Bad Luck, Bad Calls and A Bad Weekend for the Isles
After dropping the front end of the home and home against the Rangers on Thursday, the Isles went into MSG Friday night. It was, to me, a much better opening period and solid effort, but a not so good second period and a Ranger power play goal pretty much was all the blue shirts needed. The Isles played better in the third period, but they just could not get the equalizer. Jack Hillen came the closest, beating Lundqvist with a shot, but finding the cross bar. The Rangers added an empty net goal with 2 seconds left in the game to seal a 2-0 victory and sweep the 2 game set.
Then, yesterday afternoon, the Flyers came to the NVMC for what I thought was going to be a much more physical game. The Flyers jumped out to a 1-0 lead in the first, as the Isles played a rather lack luster 20 minutes of hockey. There was no scoring in the second period, though the Islanders did look much better overall. Then, goals from John Sim and Frans Nielsen 36 seconds apart suddenly gave the Isles their first lead of the game. Unfortunately, a power play goal from Andreas Nodl tied the game up after Andrew McDonald blocked a shot and the puck went directly to Nodl before a defensive lapse then enabled Daniel Breare to put the game winner in at the 14:16 mark of the third period.
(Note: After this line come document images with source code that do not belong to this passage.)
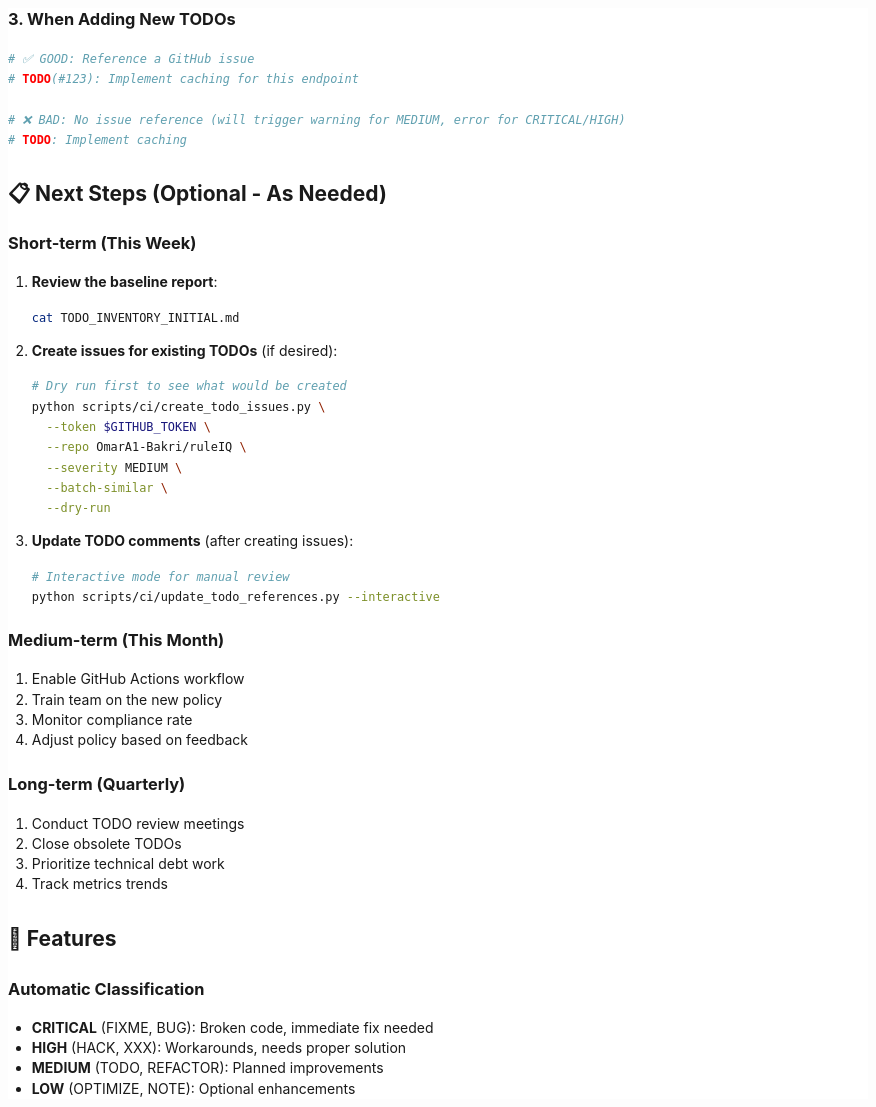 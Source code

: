 ### 3. When Adding New TODOs
```python
# ✅ GOOD: Reference a GitHub issue
# TODO(#123): Implement caching for this endpoint

# ❌ BAD: No issue reference (will trigger warning for MEDIUM, error for CRITICAL/HIGH)
# TODO: Implement caching
```

## 📋 Next Steps (Optional - As Needed)

### Short-term (This Week)
1. **Review the baseline report**:
   ```bash
   cat TODO_INVENTORY_INITIAL.md
   ```

2. **Create issues for existing TODOs** (if desired):
   ```bash
   # Dry run first to see what would be created
   python scripts/ci/create_todo_issues.py \
     --token $GITHUB_TOKEN \
     --repo OmarA1-Bakri/ruleIQ \
     --severity MEDIUM \
     --batch-similar \
     --dry-run
   ```

3. **Update TODO comments** (after creating issues):
   ```bash
   # Interactive mode for manual review
   python scripts/ci/update_todo_references.py --interactive
   ```

### Medium-term (This Month)
1. Enable GitHub Actions workflow
2. Train team on the new policy
3. Monitor compliance rate
4. Adjust policy based on feedback

### Long-term (Quarterly)
1. Conduct TODO review meetings
2. Close obsolete TODOs
3. Prioritize technical debt work
4. Track metrics trends

## 🎨 Features

### Automatic Classification
- **CRITICAL** (FIXME, BUG): Broken code, immediate fix needed
- **HIGH** (HACK, XXX): Workarounds, needs proper solution
- **MEDIUM** (TODO, REFACTOR): Planned improvements
- **LOW** (OPTIMIZE, NOTE): Optional enhancements
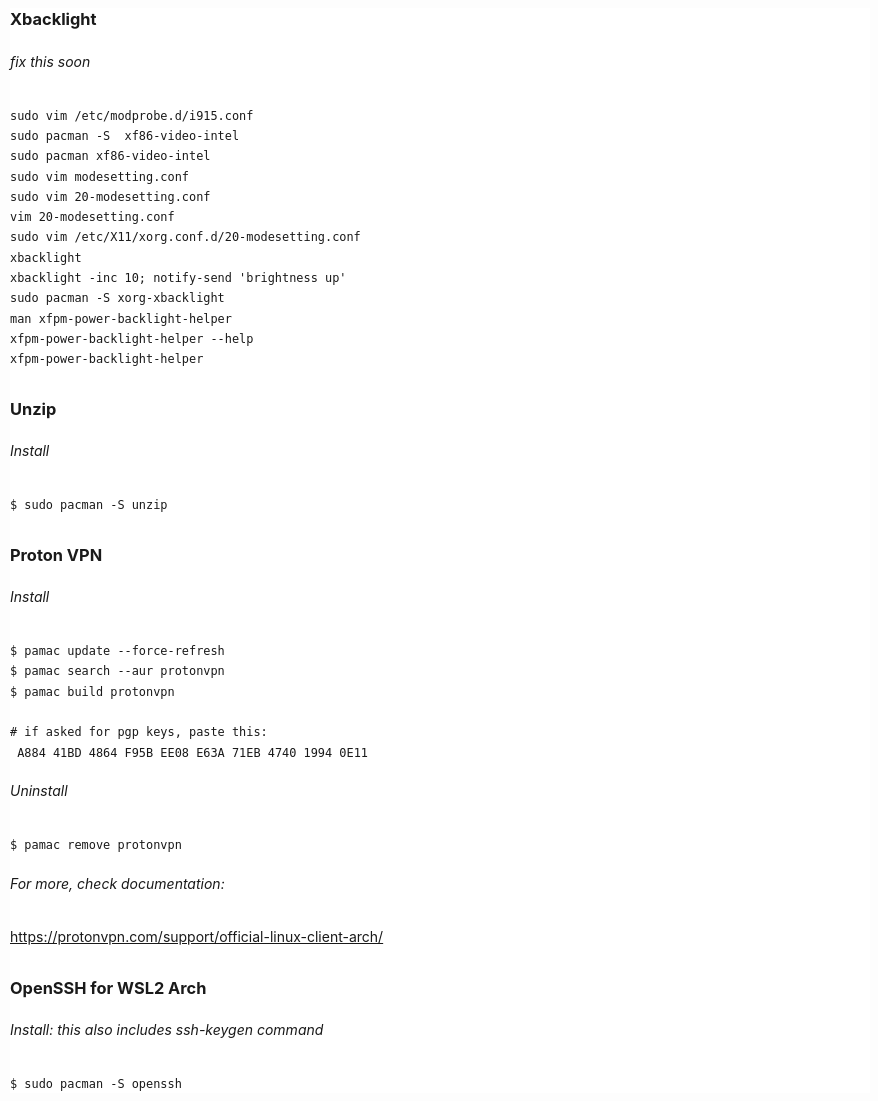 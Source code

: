 ##

### Xbacklight
###### fix this soon
```
sudo vim /etc/modprobe.d/i915.conf
sudo pacman -S  xf86-video-intel
sudo pacman xf86-video-intel
sudo vim modesetting.conf
sudo vim 20-modesetting.conf
vim 20-modesetting.conf
sudo vim /etc/X11/xorg.conf.d/20-modesetting.conf
xbacklight
xbacklight -inc 10; notify-send 'brightness up'
sudo pacman -S xorg-xbacklight
man xfpm-power-backlight-helper
xfpm-power-backlight-helper --help
xfpm-power-backlight-helper
```
##

### Unzip
###### Install
`$ sudo pacman -S unzip`

##

### Proton VPN
###### Install
```
$ pamac update --force-refresh
$ pamac search --aur protonvpn
$ pamac build protonvpn

# if asked for pgp keys, paste this:
 A884 41BD 4864 F95B EE08 E63A 71EB 4740 1994 0E11
```

###### Uninstall
`$ pamac remove protonvpn`

###### For more, check documentation:
https://protonvpn.com/support/official-linux-client-arch/

##

### OpenSSH for WSL2 Arch
###### Install: this also includes ssh-keygen command 
`$ sudo pacman -S openssh`

##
Dwayne Roloson started both the Ranger game and the Flyer games, and he didn’t deserve to lose either one. Additionally, in my opinion, horrible calls by the officials in both games directly led to goals. In the Ranger game, I believe it was John Sim getting a goaltender interference call after being shoved into Lundqvist by a Ranger d-man that led to the Ranger power play goal from Mark Staal. Then, on Sunday, Nodl’s goal came after Matt Moulson was given a ridiculous holding call n the offensive end. Of course, as the expression goes, good teams find ways to win and overcome adversity, but when you are not playing well, bad calls certainly don’t help.
Overall, to me, the boys simply have to keep going out there and plugging away. It’s not as if they are being blown out in games or stinking out the building. If a puck would bounce one way instead of another, or a guy was able to get to a loose puck a second faster, the Isles might have seen different outcomes in more than a few games. It’s a series of simple bad breaks, and one has to just keep playing through it.
Hopefully, Kyle Okposo will be returning to the lineup in the next few weeks. Granted one guy may not make a team, but Okposo’s presence and his impact in all areas of a game could be a big boost for the Islanders. For now, though, they just have to continue to work hard and try to play 3 full periods of solid, consistent hockey. This too shall pass.